══ Input for this task
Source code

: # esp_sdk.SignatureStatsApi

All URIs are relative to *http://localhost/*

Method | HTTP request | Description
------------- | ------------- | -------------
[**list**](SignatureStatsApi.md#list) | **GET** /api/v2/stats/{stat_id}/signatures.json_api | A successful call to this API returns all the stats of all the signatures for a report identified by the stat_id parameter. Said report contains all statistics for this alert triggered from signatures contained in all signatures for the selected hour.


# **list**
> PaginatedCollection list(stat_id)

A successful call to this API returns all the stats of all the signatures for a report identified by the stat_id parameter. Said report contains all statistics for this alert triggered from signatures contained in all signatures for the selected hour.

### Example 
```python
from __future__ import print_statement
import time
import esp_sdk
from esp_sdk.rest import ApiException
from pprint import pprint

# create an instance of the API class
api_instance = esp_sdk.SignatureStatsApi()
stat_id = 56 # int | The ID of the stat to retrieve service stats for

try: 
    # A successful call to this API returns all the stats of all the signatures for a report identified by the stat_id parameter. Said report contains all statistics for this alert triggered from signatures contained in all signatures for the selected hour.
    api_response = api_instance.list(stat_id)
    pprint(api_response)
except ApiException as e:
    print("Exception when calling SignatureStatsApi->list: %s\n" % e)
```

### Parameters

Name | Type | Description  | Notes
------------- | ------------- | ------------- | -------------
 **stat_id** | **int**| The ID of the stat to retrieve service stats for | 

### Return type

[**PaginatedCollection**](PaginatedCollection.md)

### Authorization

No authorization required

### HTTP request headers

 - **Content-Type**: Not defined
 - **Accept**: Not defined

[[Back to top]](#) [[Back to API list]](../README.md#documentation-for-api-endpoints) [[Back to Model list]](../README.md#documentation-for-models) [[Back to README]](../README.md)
════
■ **Work item**
Where a line of the records contains the word "service", copy that line.

■ **Response for this exercise**
stat_id = 56 # int | The ID of the stat to retrieve service stats for
 **stat_id** | **int**| The ID of the stat to retrieve service stats for | 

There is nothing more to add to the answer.